Triplets menghela nafas lega mendengarnya. Ya, bagaimanapun mereka masih kecil bukan anak remaja. Mereka masih perlu ditemani. Mereka pun merasa masih sulit berpisah dengan Angga, apalagi mau ikut orang lain begitu saja. Triplets akan merasa tidak nyaman.

"Kalau begitu, kita akan memberitahukan pada papa dulu sebelum memutuskan ikut," kata Lio memutuskan.

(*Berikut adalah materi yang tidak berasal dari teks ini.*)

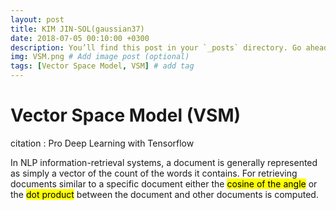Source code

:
 ```yaml
---
layout: post
title: KIM JIN-SOL(gaussian37)
date: 2018-07-05 00:10:00 +0300
description: You’ll find this post in your `_posts` directory. Go ahead and edit it and re-build the site to see your changes. # Add post description (optional)
img: VSM.png # Add image post (optional)
tags: [Vector Space Model, VSM] # add tag
---
```

# Vector Space Model (VSM)

citation : Pro Deep Learning with Tensorflow

In NLP information-retrieval systems, a document is generally represented as simply a vector of the count of the words it contains.
For retrieving documents similar to a specific document either the <mark>cosine of the angle</mark> or the <mark>dot product</mark> between the document and other documents is computed.




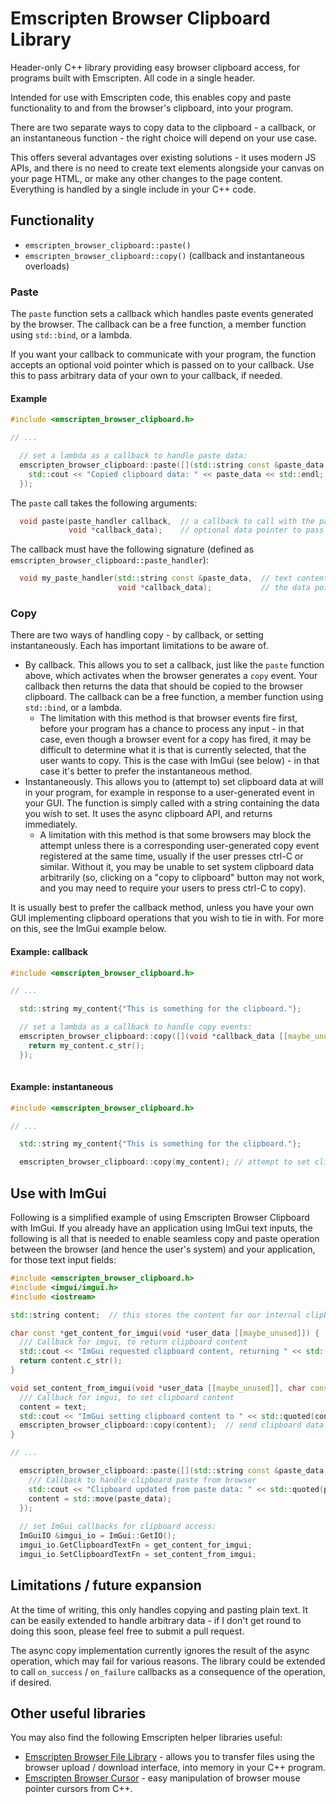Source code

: # Emscripten Browser Clipboard Library

Header-only C++ library providing easy browser clipboard access, for programs built with Emscripten.  All code in a single header.

Intended for use with Emscripten code, this enables copy and paste functionality to and from the browser's clipboard, into your program.

There are two separate ways to copy data to the clipboard - a callback, or an instantaneous function - the right choice will depend on your use case.

This offers several advantages over existing solutions - it uses modern JS APIs, and there is no need to create text elements alongside your canvas on your page HTML, or make any other changes to the page content.  Everything is handled by a single include in your C++ code.


## Functionality

* `emscripten_browser_clipboard::paste()`
* `emscripten_browser_clipboard::copy()` (callback and instantaneous overloads)

### Paste

The `paste` function sets a callback which handles paste events generated by the browser.  The callback can be a free function, a member function using `std::bind`, or a lambda.

If you want your callback to communicate with your program, the function accepts an optional void pointer which is passed on to your callback.  Use this to pass arbitrary data of your own to your callback, if needed.

#### Example

```cpp
#include <emscripten_browser_clipboard.h>

// ...

  // set a lambda as a callback to handle paste data:
  emscripten_browser_clipboard::paste([](std::string const &paste_data, void *callback_data [[maybe_unused]]){
    std::cout << "Copied clipboard data: " << paste_data << std::endl;
  });
```

The `paste` call takes the following arguments:
```cpp
  void paste(paste_handler callback,  // a callback to call with the paste data
             void *callback_data);    // optional data pointer to pass to your callback
```

The callback must have the following signature (defined as `emscripten_browser_clipboard::paste_handler`):

```cpp
  void my_paste_handler(std::string const &paste_data,  // text content of the pasted data sent to the browser
                        void *callback_data);           // the data pointer you passed to the paste function
```

### Copy

There are two ways of handling copy - by callback, or setting instantaneously.  Each has important limitations to be aware of.

- By callback.  This allows you to set a callback, just like the `paste` function above, which activates when the browser generates a `copy` event.  Your callback then returns the data that should be copied to the browser clipboard.  The callback can be a free function, a member function using `std::bind`, or a lambda.
  - The limitation with this method is that browser events fire first, before your program has a chance to process any input - in that case, even though a browser event for a copy has fired, it may be difficult to determine what it is that is currently selected, that the user wants to copy.  This is the case with ImGui (see below) - in that case it's better to prefer the instantaneous method.
- Instantaneously.  This allows you to (attempt to) set clipboard data at will in your program, for example in response to a user-generated event in your GUI.  The function is simply called with a string containing the data you wish to set.  It uses the async clipboard API, and returns immediately.
  - A limitation with this method is that some browsers may block the attempt unless there is a corresponding user-generated copy event registered at the same time, usually if the user presses ctrl-C or similar.  Without it, you may be unable to set system clipboard data arbitrarily (so, clicking on a "copy to clipboard" button may not work, and you may need to require your users to press ctrl-C to copy).
  
It is usually best to prefer the callback method, unless you have your own GUI implementing clipboard operations that you wish to tie in with.  For more on this, see the ImGui example below.

#### Example: callback
  
```cpp
#include <emscripten_browser_clipboard.h>

// ...

  std::string my_content{"This is something for the clipboard."};

  // set a lambda as a callback to handle copy events:
  emscripten_browser_clipboard::copy([](void *callback_data [[maybe_unused]]){
    return my_content.c_str();
  });
  
```

#### Example: instantaneous

```cpp
#include <emscripten_browser_clipboard.h>

// ...

  std::string my_content{"This is something for the clipboard."};

  emscripten_browser_clipboard::copy(my_content); // attempt to set clipboard content immediately
```

## Use with ImGui

Following is a simplified example of using Emscripten Browser Clipboard with ImGui.  If you already have an application using ImGui text inputs, the following is all that is needed to enable seamless copy and paste operation between the browser (and hence the user's system) and your application, for those text input fields:

```cpp
#include <emscripten_browser_clipboard.h>
#include <imgui/imgui.h>
#include <iostream>

std::string content;  // this stores the content for our internal clipboard

char const *get_content_for_imgui(void *user_data [[maybe_unused]]) {
  /// Callback for imgui, to return clipboard content
  std::cout << "ImGui requested clipboard content, returning " << std::quoted(content) << std::endl;
  return content.c_str();
}

void set_content_from_imgui(void *user_data [[maybe_unused]], char const *text) {
  /// Callback for imgui, to set clipboard content
  content = text;
  std::cout << "ImGui setting clipboard content to " << std::quoted(content) << std::endl;
  emscripten_browser_clipboard::copy(content);  // send clipboard data to the browser
}

// ...

  emscripten_browser_clipboard::paste([](std::string const &paste_data, void *callback_data [[maybe_unused]]){
    /// Callback to handle clipboard paste from browser
    std::cout << "Clipboard updated from paste data: " << std::quoted(paste_data) << std::endl;
    content = std::move(paste_data);
  });
  
  // set ImGui callbacks for clipboard access:
  ImGuiIO &imgui_io = ImGui::GetIO();
  imgui_io.GetClipboardTextFn = get_content_for_imgui;
  imgui_io.SetClipboardTextFn = set_content_from_imgui;

```

## Limitations / future expansion

At the time of writing, this only handles copying and pasting plain text.  It can be easily extended to handle arbitrary data - if I don't get round to doing this soon, please feel free to submit a pull request.

The async copy implementation currently ignores the result of the async operation, which may fail for various reasons.  The library could be extended to call `on_success` / `on_failure` callbacks as a consequence of the operation, if desired.

## Other useful libraries

You may also find the following Emscripten helper libraries useful:

- [Emscripten Browser File Library](https://github.com/Armchair-Software/emscripten-browser-file) - allows you to transfer files using the browser upload / download interface, into memory in your C++ program.
- [Emscripten Browser Cursor](https://github.com/Armchair-Software/emscripten-browser-cursor) - easy manipulation of browser mouse pointer cursors from C++.

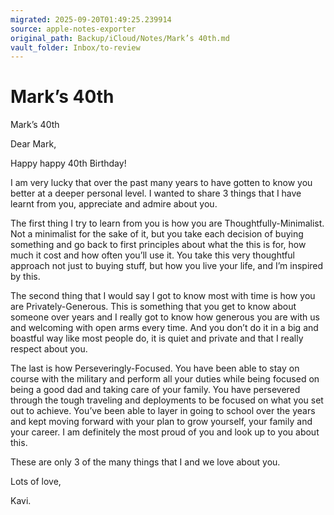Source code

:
 ```yaml
---
migrated: 2025-09-20T01:49:25.239914
source: apple-notes-exporter
original_path: Backup/iCloud/Notes/Mark’s 40th.md
vault_folder: Inbox/to-review
---
```

# Mark’s 40th

Mark’s 40th

Dear Mark,

Happy happy 40th Birthday! 

I am very lucky that over the past many years to have gotten to know you better at a deeper personal level. I wanted to share 3 things that I have learnt from you, appreciate and admire about you.

The first thing I try to learn from you is how you are Thoughtfully-Minimalist. Not a minimalist for the sake of it, but you take each decision of buying something and go back to first principles about what the this is for, how much it cost and how often you’ll use it. You take this very thoughtful approach not just to buying stuff, but how you live your life, and I’m inspired by this.

The second thing that I would say I got to know most with time is how you are Privately-Generous. This is something that you get to know about someone over years and I really got to know how generous you are with us and welcoming with open arms every time. And you don’t do it in a big and boastful way like most people do, it is quiet and private and that I really respect about you.

The last is how Perseveringly-Focused. You have been able to stay on course with the military and perform all your duties while being focused on being a good dad and taking care of your family. You have persevered through the tough traveling and deployments to be focused on what you set out to achieve. You’ve been able to layer in going to school over the years and kept moving forward with your plan to grow yourself, your family and your career. I am definitely the most proud of you and look up to you about this.

These are only 3 of the many things that I and we love about you.

Lots of love, 

Kavi.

kalau diingat-ingat kembali lelaki kecil itu sudah mulai lancar mengatakan huruf 'R'-nya sekarang, karena huruf 'S' sebelumnya sudah bisa duluan. Berbeda dengan dua adiknya yang entah kapan bisa lancar.

Vin menyetujui keputusan Lio itu.

"Kapan kila-kila waktu pikniknya? Bagaimana jika waktu itu papa bekelja?" tanya Nio.

Vin berkata, "Mungkin hari minggu ini, kata tante Vita begitu."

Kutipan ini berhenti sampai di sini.